Popular Post Deleted Member Posted November 7, 2025 Popular Post As I embrace my submissive side, I find it sometimes clashes with my high-achieving, professional life outside the dynamic. What is your best tip for separating your submissive self from your 'real world' identity (work, family, friends) without feeling like you are leading a double life, and how do you transition between those two mindsets effectively? Seeking advice on mental compartmentalization to maintain balance.
my**** Posted November 7, 2025 Designate an area to switch. A clear delimitation of where you are boss and where you are owned. Maybe it’s a bedroom, maybe it’s the house, maybe it’s your office door.
lo**** Posted November 7, 2025 You can be both. Confident men love a high caliber woman. I like both in bed. I’m mostly a dom but part of that ownership if you wanna call it that is being secure In the relationship to give you the reigns. Or you can see it as we have the control to hand over to you when fit. You can be submissive and still communicate what you want
Su**** Posted November 7, 2025 I'm exactly the same. Tbh it comes quite natural to be submissive only in my sex life. I often remind to myself that whatever happens in the bedroom it's just a game I shall play only with my partner. After that, everything should run as normal, being in charge of my work, families, duties etc
cum4meSlowly Posted November 7, 2025 You could try wearing a symbolic item like a collar, cuffs and anklets to help get your mind into being submissive when at home.
In**** Posted November 7, 2025 So I'm the same as your title. Very much in control of my life and what happens/goes on. Well what can be controlled lol. With the right person I'm submissive. Then I found the term alpha submissive and realised that was me. Did some research and definitely felt more like I understood me. Cant really help with the mindset side as have no partner so no swapping. Maybe its telling yourself boundaries. If you need to be bossing it but feel like slipping maybe step to the side take some breaths and tell your inner bossy self I need you atm x
Wh**** Posted November 7, 2025 Tbh being submissive to a Strong Dom in my personal life who respects my achievements and is not threatened by my success balances me in professional life. It makes me better in both. I compartmentalize my keeping my professional life professional and my personal life separate. I set boundaries early on that nothing can interfere with my work from my Dom and they respect that request. Then when I’m home I’m free to give up all that control that I carry around at work and just be free.

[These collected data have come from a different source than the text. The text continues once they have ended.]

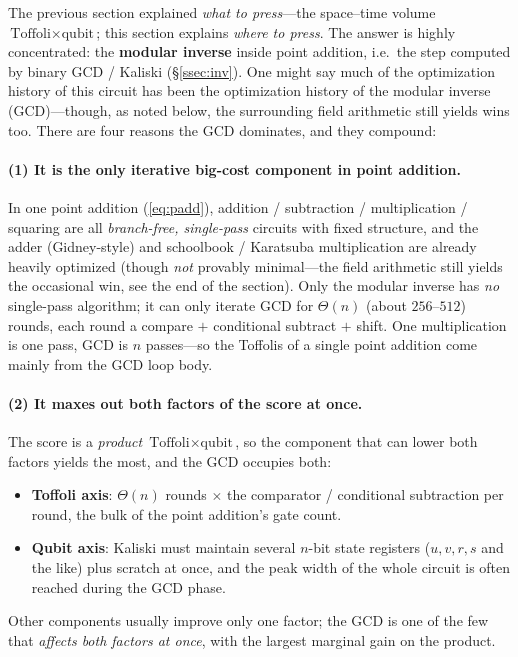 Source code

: \documentclass[11pt]{article}
\newcommand{\secref}[1]{\hyperref[#1]{\S\ref*{#1}}}
\begin{document}
The previous section explained \emph{what to press}---the space--time volume $\text{Toffoli}\times\text{qubit}$; this section explains \emph{where to press}. The answer is highly
concentrated: the \textbf{modular inverse} inside point addition, i.e.\ the step computed by binary GCD / Kaliski (\secref{ssec:inv}). One might say
much of the optimization history of this circuit has been the optimization history of the modular inverse (GCD)---though, as noted below, the surrounding field arithmetic still yields wins too. There are four reasons the GCD dominates, and they compound:

\paragraph{(1) It is the only iterative big-cost component in point addition.}
In one point addition (\eqref{eq:padd}), addition / subtraction / multiplication / squaring are all \emph{branch-free, single-pass} circuits with fixed structure, and the adder (Gidney-style) and
schoolbook / Karatsuba multiplication are already heavily optimized (though \emph{not} provably minimal---the field arithmetic still yields the occasional win, see the end of the section). Only the modular inverse has \emph{no} single-pass algorithm; it can only iterate GCD for
$\Theta(n)$ (about $256$--$512$) rounds, each round a compare $+$ conditional subtract $+$ shift. One multiplication is one pass, GCD is $n$ passes---so
the Toffolis of a single point addition come mainly from the GCD loop body.

\paragraph{(2) It maxes out both factors of the score at once.}
The score is a \emph{product} $\text{Toffoli}\times\text{qubit}$, so the component that can lower both factors yields the most, and the GCD occupies both:
\begin{itemize}[leftmargin=1.4em]
\item \textbf{Toffoli axis}: $\Theta(n)$ rounds $\times$ the comparator / conditional subtraction per round, the bulk of the point addition's gate count.
\item \textbf{Qubit axis}: Kaliski must maintain several $n$-bit state registers ($u,v,r,s$ and the like) plus scratch at once, and the peak width of the whole
circuit is often reached during the GCD phase.
\end{itemize}
Other components usually improve only one factor; the GCD is one of the few that \emph{affects both factors at once}, with the largest marginal gain on the product.
\end{document}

fl**** Posted November 7, 2025 I’ve found a lot of people who have submissive leaning behind closed doors do so specifically for the reason that they are so driven, ambitious and in charge in their day to day lives that they crave the escape of relinquishing control to their dominant. Not all, but certainly not uncommon
Curioustopeg Posted November 7, 2025 I'm an engineer so my mind tends to compartmentalise things anyway, so at work, in meetings out and about, I'm me the engineer, father, provider, protector, but behind closed doors, in a scene, I'm a subby p@in slut, until the moment I'm not again. Sorry if that doesn't help, I have know people that use tokens such as cuffs or collars or even just certain clothes that signify the change find what works for you and you will find the strength that allows you to submit makes your RL dominant side stronger more confidant.

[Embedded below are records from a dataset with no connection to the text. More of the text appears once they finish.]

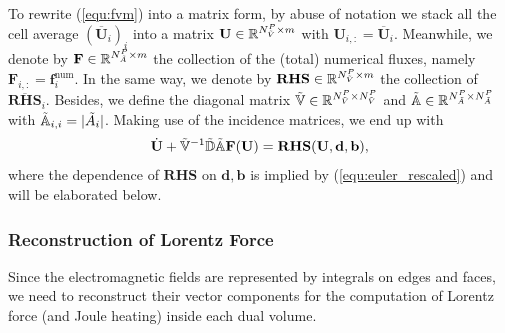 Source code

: \documentclass{article}
\begin{document}
To rewrite (\ref{equ:fvm}) into a matrix form, by abuse of notation we stack all the cell average $(\overline{\mathbf{U}}_i)_i$ into a matrix $\mathbf{U} \in \mathbb{R}^{N_{\Tilde{V}}^P \times m}$ with $\mathbf{U}_{i,:} = \overline{\mathbf{U}}_i$. Meanwhile, we denote by $\mathbf{F} \in \mathbb{R}^{N_{\Tilde{A}}^P \times m}$ the collection of the (total) numerical fluxes, namely $\mathbf{F}_{i,:} = \mathbf{f}^\text{num}_i$. In the same way, we denote by $\mathbf{RHS}\in \mathbb{R}^{N_{\Tilde{V}}^P \times m}$ the collection of $\overline{\mathbf{RHS}}_i$. Besides, we define the diagonal matrix $\mathbb{\Tilde{V}} \in \mathbb{R}^{N_{\Tilde{V}}^P \times N_{\Tilde{V}}^P}$ and $\mathbb{\Tilde{A}}\in \mathbb{R}^{N_{\Tilde{A}}^P \times N_{\Tilde{A}}^P}$ with $\mathbb{\Tilde{A}}_{i,i} = |\Tilde{A}_i|$. Making use of the incidence matrices, we end up with
\begin{equation*}
    \dot{\mathbf{U}} + \mathbb{\Tilde{V}}^{-1}\mathbb{\Tilde{D}}\mathbb{\Tilde{A}}\mathbf{F}(\mathbf{U})  = \mathbf{RHS}(\mathbf{U},\mathbf{d},\mathbf{b}),
\end{equation*}
where the dependence of $\mathbf{RHS}$ on $\mathbf{d}, \mathbf{b}$ is implied by (\ref{equ:euler_rescaled}) and will be elaborated below.

\subsubsection{Reconstruction of Lorentz Force}
Since the electromagnetic fields are represented by integrals on edges and faces, we need to reconstruct their vector components for the computation of Lorentz force (and Joule heating) inside each dual volume.    
\end{document}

ch**** Posted November 7, 2025 Separate your public and private life to some degree. By necessity the person i am at work is far from the person i am when I'm off. It balances my life pretty well
fe**** Posted November 7, 2025 Im a manager where I work, always in charge and always serious, there's no room for play. At home i am also put in charge. That all changes the moment I see my Dom. Im no longer in charge and I can relax. It sometimes does feel like a double life as only one person knows and has seen both sides of me.
Deleted Member Posted November 7, 2025 That is part of what makes it so hot for me, most of the time I’m the person getting shit done at work, but then I get to be someone’s punching bag and that makes the submissiveness really strong for me.
Deleted Member Posted November 8, 2025 Here's something I realized that helped me understand myself better. I'm a boss. I work hard and get things done because I want certain things for myself and I'm unafraid to get them. You're looking at submission as an act, but ignore that for a second. Step back from what you're doing and focus on WHY you're doing it. You're submitting because you love it. It feels good and you want it. It's no different than working hard and taking what you want in your day-to-day life. You're not submitting to someone against your will, so it's a service to yourself as much as it's a service to them. Maybe even more! You don't have to compartmentalize anything, imo. You may behave differently in different contexts, but the motivation is the same in either case.
Charms Posted November 8, 2025 I have ocd and im very in control of everything in my day to day life . Being submissive and having a master helps me unwind I don't evne have to think its so refreshing . I know as soon as I step threw the doors to masters home im free.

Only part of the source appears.